In his inaugural State of the State speech in January, Gov. Phil Bryant asked Hosemann, whose office maintains the state’s records, to make recommendations “on possible termination or consolidation” of boards and commissions.
A spokesman for Bryant said the issue of whether the number of boards and commissions needs to be streamlined could be presented to the Legislature at some point. Hosemann last week took his message that the boards and commissions are a fourth branch of state government answerable to no one to the state’s business community. He spoke at the Mississippi Economic Council’s annual Hobnob event in Jackson where the state’s business leaders hear from the political leadership.
He said while the system was set up“to be isolated from politics ...We now find it isolated from the electorate” with members’ terms ranging from four to nine years and no way to remove them.
“The great majority of the members of these agencies, boards and commissions are good public servants, working only for mileage reimbursement and maybe lunch,” Hosemann said.
“But, almost none of them are elected or removable by anyone who is elected after they are appointed. Even with good board members, this system cannot perpetuate.”
Boards and commissions govern numerous state agencies, ranging from the public schools to licensing the state’s physicians to overseeing funeral directors.
Others were created to preserve the state’s history, such as the Civil War Battlefield Commission or the Holocaust Commission or the Mississippi Bicentennial Commission.
The boards also are appointed in different ways. For instance, members of the Board of Trustees for the state Institutions of Higher Learning – commonly known as the College Board – are appointed by the governor and confirmed by the Senate.
The staggered terms of the College Board’s members are designed to prevent one governor from having all 12 appointments.
The members of the state Board of Education are appointed by the governor, lieutenant governor and the speaker of the House.
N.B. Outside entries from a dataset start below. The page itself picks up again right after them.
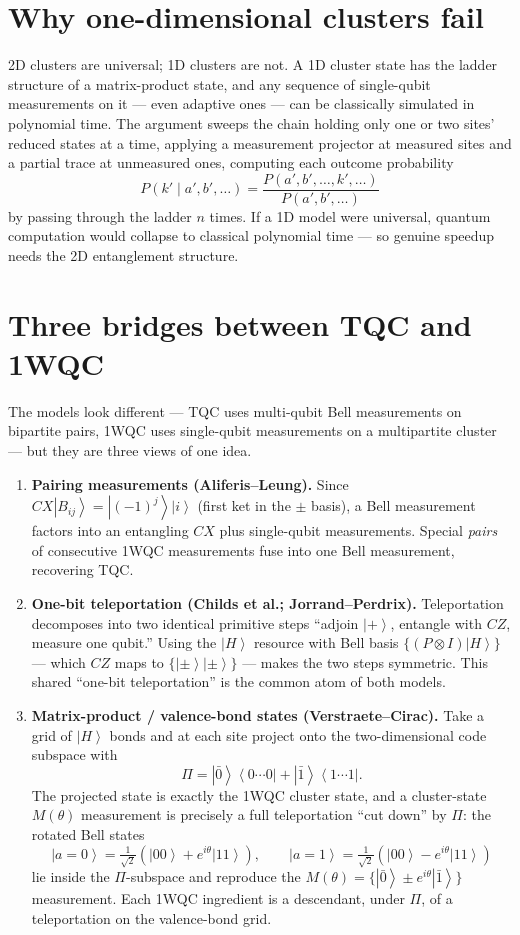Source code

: \documentclass[11pt]{article}
\newcommand{\ket}[1]{\left|#1\right\rangle}
\newcommand{\bra}[1]{\left\langle#1\right|}
\theoremstyle{plain}
\begin{document}
\section{Why one-dimensional clusters fail}
2D clusters are universal; 1D clusters are not. A 1D cluster state has the ladder structure of a
matrix-product state, and any sequence of single-qubit measurements on it --- even adaptive ones ---
can be classically simulated in polynomial time. The argument sweeps the chain holding only one or two
sites' reduced states at a time, applying a measurement projector at measured sites and a partial trace
at unmeasured ones, computing each outcome probability
\[ P(k' \mid a',b',\dots) = \frac{P(a',b',\dots,k',\dots)}{P(a',b',\dots)} \]
by passing through the ladder $n$ times. If a 1D model were universal, quantum computation would
collapse to classical polynomial time --- so genuine speedup needs the 2D entanglement structure.

\section{Three bridges between TQC and 1WQC}
The models look different --- TQC uses multi-qubit Bell measurements on bipartite pairs, 1WQC uses
single-qubit measurements on a multipartite cluster --- but they are three views of one idea.
\begin{enumerate}[leftmargin=*]
  \item \textbf{Pairing measurements (Aliferis--Leung).} Since $CX\ket{B_{ij}} = \ket{(-1)^j}\ket{i}$
  (first ket in the $\pm$ basis), a Bell measurement factors into an entangling $CX$ plus single-qubit
  measurements. Special \emph{pairs} of consecutive 1WQC measurements fuse into one Bell measurement,
  recovering TQC.
  \item \textbf{One-bit teleportation (Childs et al.; Jorrand--Perdrix).} Teleportation decomposes into
  two identical primitive steps ``adjoin $\ket{+}$, entangle with $CZ$, measure one qubit.'' Using the
  $\ket{H}$ resource with Bell basis $\{(P\otimes I)\ket{H}\}$ --- which $CZ$ maps to
  $\{\ket{\pm}\ket{\pm}\}$ --- makes the two steps symmetric. This shared ``one-bit teleportation'' is
  the common atom of both models.
  \item \textbf{Matrix-product / valence-bond states (Verstraete--Cirac).} Take a grid of $\ket{H}$
  bonds and at each site project onto the two-dimensional code subspace with
  \[ \Pi = \ket{\bar 0}\bra{0\cdots 0} + \ket{\bar 1}\bra{1\cdots 1}. \]
  The projected state is exactly the 1WQC cluster state, and a cluster-state $M(\theta)$ measurement
  is precisely a full teleportation ``cut down'' by $\Pi$: the rotated Bell states
  \[ \ket{a{=}0} = \tfrac{1}{\sqrt2}(\ket{00} + e^{i\theta}\ket{11}),\qquad
     \ket{a{=}1} = \tfrac{1}{\sqrt2}(\ket{00} - e^{i\theta}\ket{11}) \]
  lie inside the $\Pi$-subspace and reproduce the $M(\theta)=\{\ket{\bar0}\pm e^{i\theta}\ket{\bar1}\}$
  measurement. Each 1WQC ingredient is a descendant, under $\Pi$, of a teleportation on the
  valence-bond grid.
\end{enumerate}
\end{document}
The chief justice of the Supreme Court has an appointment to the Ethics Commission and county boards of supervisors make some appointments to boards.
Hosemann pointed out that a few boards appoint some of their own membership. There was a time when legislators were often appointed to these executive branch boards and commissions, but a Mississippi Supreme Court decision in the 1980s ended that practice by ruling it in violation of the state constitution’s separation of powers provision.
After Hosemann’s remarks at Hobnob where he re-introduced an issue that has basically been dormant since the governor’s State of the State speech, Mick Bullock, a spokesman for Bryant, said, “The governor and Secretary Hosemann are currently working together on making potential recommendations to the Legislature.”
Many of the boards and commissions operate on fees collected from the groups they govern. For instance, the state Board of Architecture operates on a fee on architects. The same would be true for many others, such as barbers and foresters. A handful of high profile boards, such as the College Board, receive state general fund dollars from taxes on income, retail items and from other state taxes.